*** Opening of Data shown ***

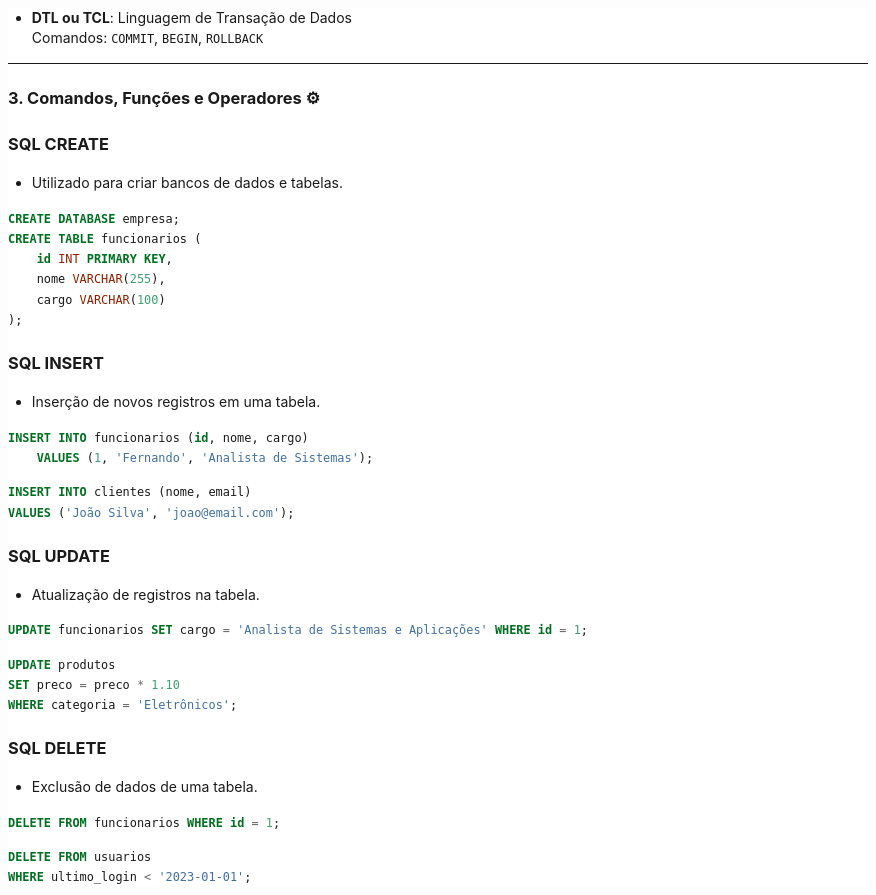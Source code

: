 - **DTL ou TCL**: Linguagem de Transação de Dados  
  Comandos: `COMMIT`, `BEGIN`, `ROLLBACK`

---

### 3. Comandos, Funções e Operadores ⚙️

### SQL CREATE
  - Utilizado para criar bancos de dados e tabelas.

```sql
CREATE DATABASE empresa;
CREATE TABLE funcionarios (
    id INT PRIMARY KEY,
    nome VARCHAR(255),
    cargo VARCHAR(100)
);
```

### SQL INSERT
  - Inserção de novos registros em uma tabela.

```sql
INSERT INTO funcionarios (id, nome, cargo) 
	VALUES (1, 'Fernando', 'Analista de Sistemas');
```

```sql
INSERT INTO clientes (nome, email)
VALUES ('João Silva', 'joao@email.com');
```

### SQL UPDATE
  - Atualização de registros na tabela.

```sql
UPDATE funcionarios SET cargo = 'Analista de Sistemas e Aplicações' WHERE id = 1;
```

```sql
UPDATE produtos
SET preco = preco * 1.10
WHERE categoria = 'Eletrônicos';
```

### SQL DELETE
  - Exclusão de dados de uma tabela.

```sql
DELETE FROM funcionarios WHERE id = 1;
```

```sql
DELETE FROM usuarios
WHERE ultimo_login < '2023-01-01';
```

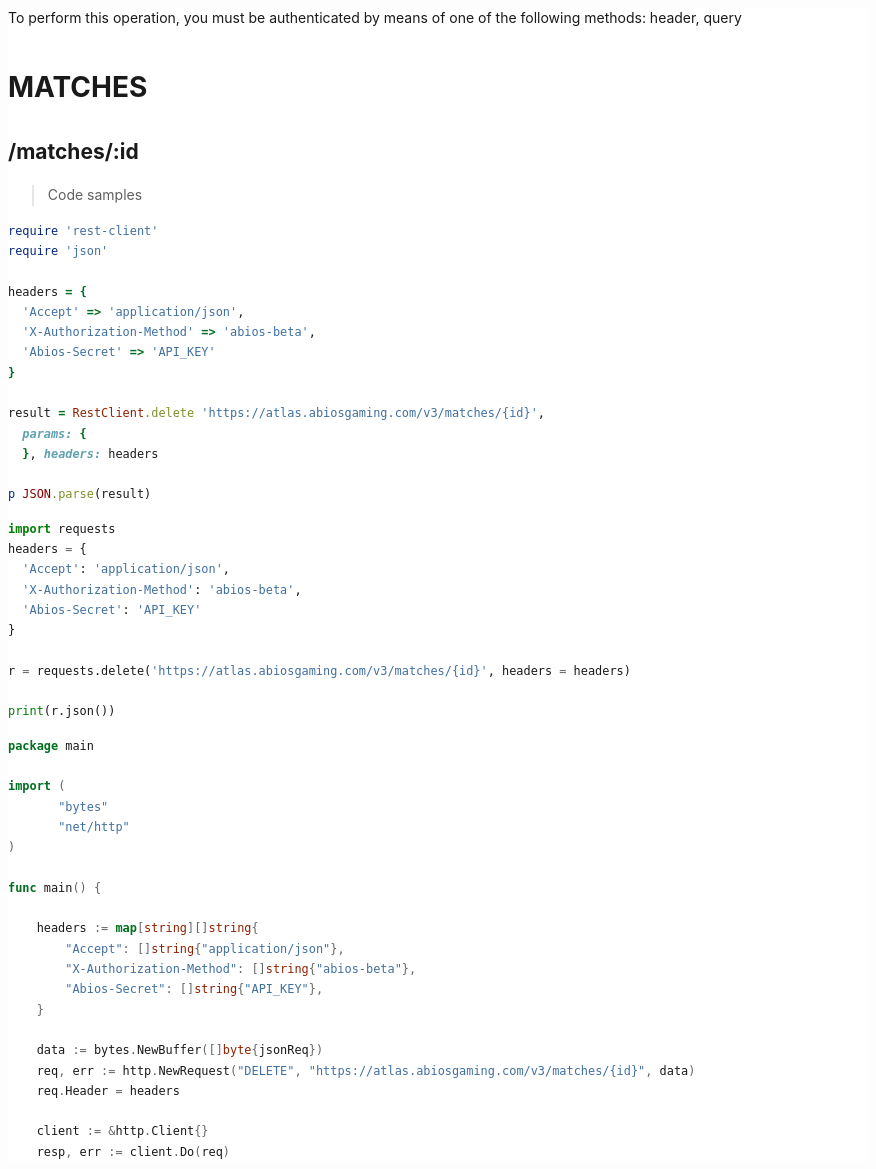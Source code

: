 <aside class="warning">
To perform this operation, you must be authenticated by means of one of the following methods:
header, query
</aside>

<h1 id="abios-rest-api-matches">MATCHES</h1>

## /matches/:id

<a id="opIddeleteMatchById"></a>

> Code samples

```ruby
require 'rest-client'
require 'json'

headers = {
  'Accept' => 'application/json',
  'X-Authorization-Method' => 'abios-beta',
  'Abios-Secret' => 'API_KEY'
}

result = RestClient.delete 'https://atlas.abiosgaming.com/v3/matches/{id}',
  params: {
  }, headers: headers

p JSON.parse(result)

```

```python
import requests
headers = {
  'Accept': 'application/json',
  'X-Authorization-Method': 'abios-beta',
  'Abios-Secret': 'API_KEY'
}

r = requests.delete('https://atlas.abiosgaming.com/v3/matches/{id}', headers = headers)

print(r.json())

```

```go
package main

import (
       "bytes"
       "net/http"
)

func main() {

    headers := map[string][]string{
        "Accept": []string{"application/json"},
        "X-Authorization-Method": []string{"abios-beta"},
        "Abios-Secret": []string{"API_KEY"},
    }

    data := bytes.NewBuffer([]byte{jsonReq})
    req, err := http.NewRequest("DELETE", "https://atlas.abiosgaming.com/v3/matches/{id}", data)
    req.Header = headers

    client := &http.Client{}
    resp, err := client.Do(req)
```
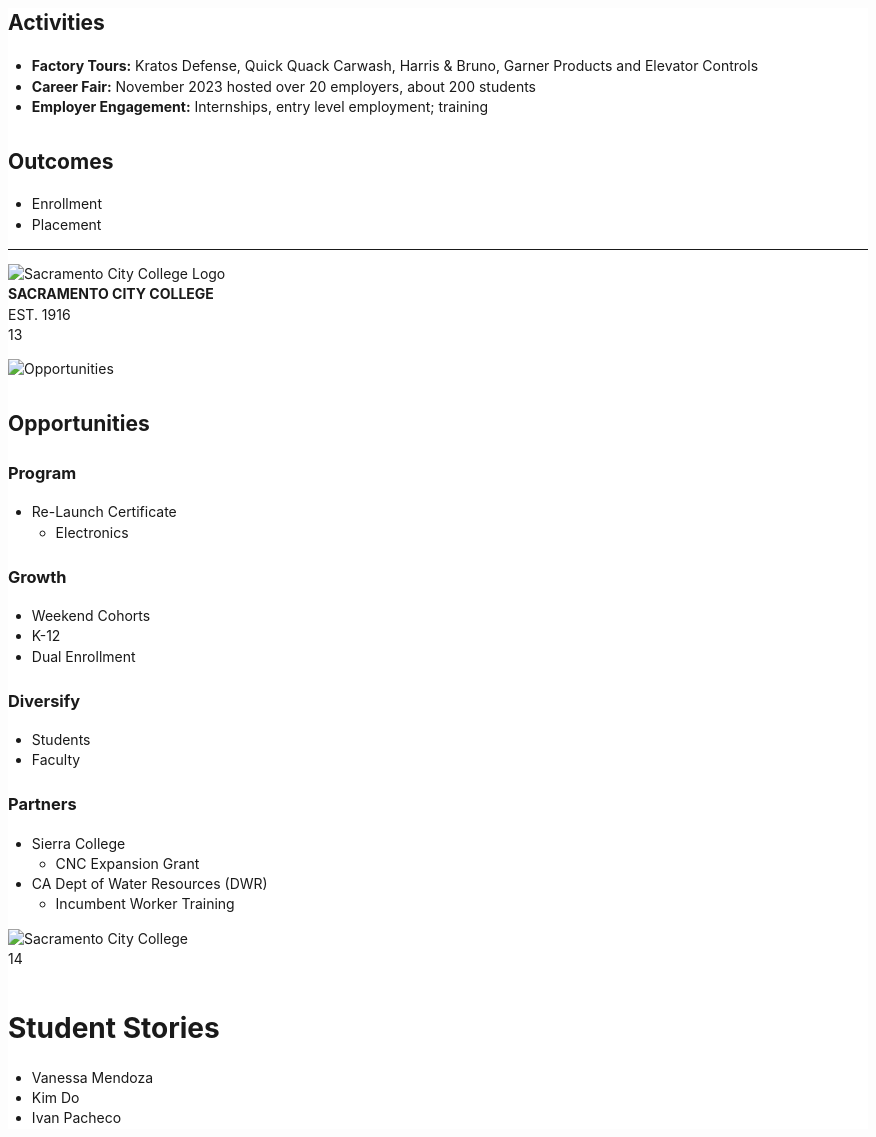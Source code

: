 ## Activities
- **Factory Tours:** Kratos Defense, Quick Quack Carwash, Harris & Bruno, Garner Products and Elevator Controls
- **Career Fair:** November 2023 hosted over 20 employers, about 200 students
- **Employer Engagement:** Internships, entry level employment; training

## Outcomes
- Enrollment
- Placement

---

![Sacramento City College Logo](https://www.scc.losrios.edu)  
**SACRAMENTO CITY COLLEGE**  
EST. 1916  
13

![Opportunities](https://via.placeholder.com/768x993.png?text=Opportunities)

## Opportunities

### Program
- Re-Launch Certificate
  - Electronics

### Growth
- Weekend Cohorts
- K-12
- Dual Enrollment

### Diversify
- Students
- Faculty

### Partners
- Sierra College
  - CNC Expansion Grant
- CA Dept of Water Resources (DWR)
  - Incumbent Worker Training

![Sacramento City College](https://via.placeholder.com/150x50.png?text=Sacramento+City+College)  
14

# Student Stories

- Vanessa Mendoza
- Kim Do
- Ivan Pacheco
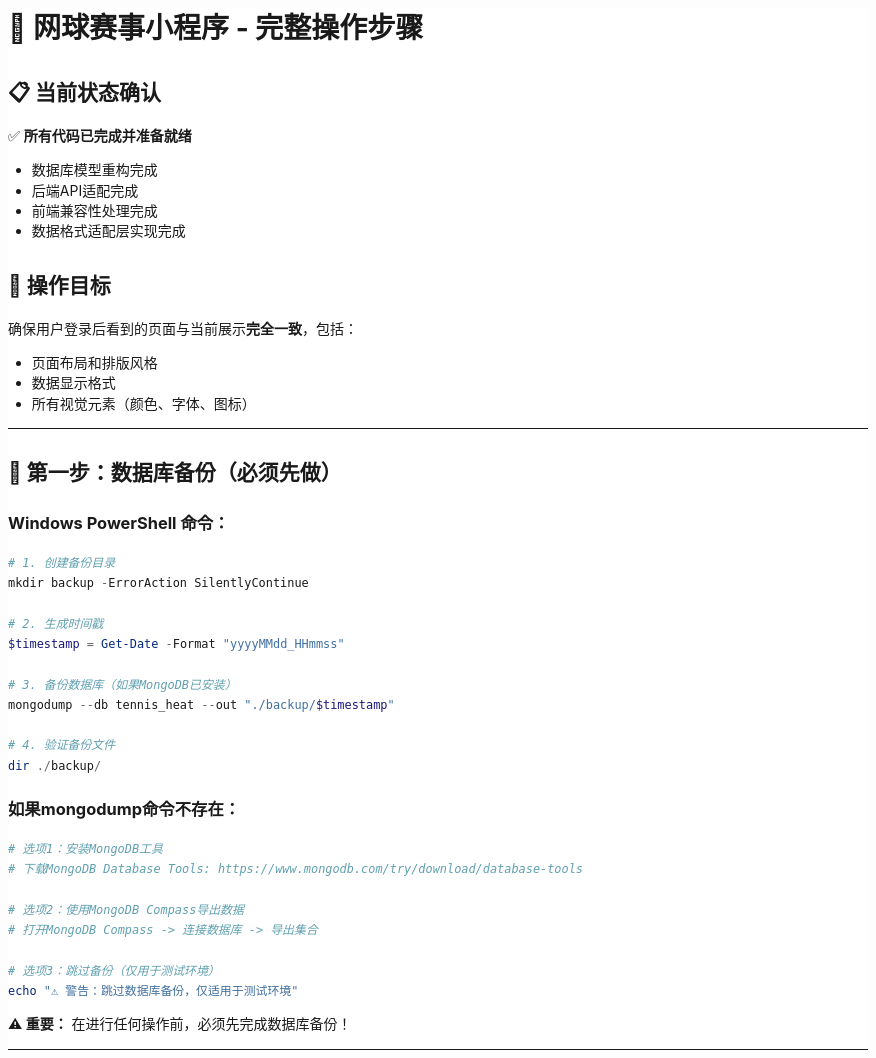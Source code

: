 # 🚀 网球赛事小程序 - 完整操作步骤

## 📋 当前状态确认
✅ **所有代码已完成并准备就绪**
- 数据库模型重构完成
- 后端API适配完成  
- 前端兼容性处理完成
- 数据格式适配层实现完成

## 🎯 操作目标
确保用户登录后看到的页面与当前展示**完全一致**，包括：
- 页面布局和排版风格
- 数据显示格式
- 所有视觉元素（颜色、字体、图标）

---

## 📝 第一步：数据库备份（必须先做）

### Windows PowerShell 命令：
```powershell
# 1. 创建备份目录
mkdir backup -ErrorAction SilentlyContinue

# 2. 生成时间戳
$timestamp = Get-Date -Format "yyyyMMdd_HHmmss"

# 3. 备份数据库（如果MongoDB已安装）
mongodump --db tennis_heat --out "./backup/$timestamp"

# 4. 验证备份文件
dir ./backup/
```

### 如果mongodump命令不存在：
```powershell
# 选项1：安装MongoDB工具
# 下载MongoDB Database Tools: https://www.mongodb.com/try/download/database-tools

# 选项2：使用MongoDB Compass导出数据
# 打开MongoDB Compass -> 连接数据库 -> 导出集合

# 选项3：跳过备份（仅用于测试环境）
echo "⚠️ 警告：跳过数据库备份，仅适用于测试环境"
```

**⚠️ 重要：** 在进行任何操作前，必须先完成数据库备份！

---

*** Close of Data shown ***

Your task is to collect every line above that contains the word "registros".

→ Exercise result
  - Inserção de novos registros em uma tabela.
  - Atualização de registros na tabela.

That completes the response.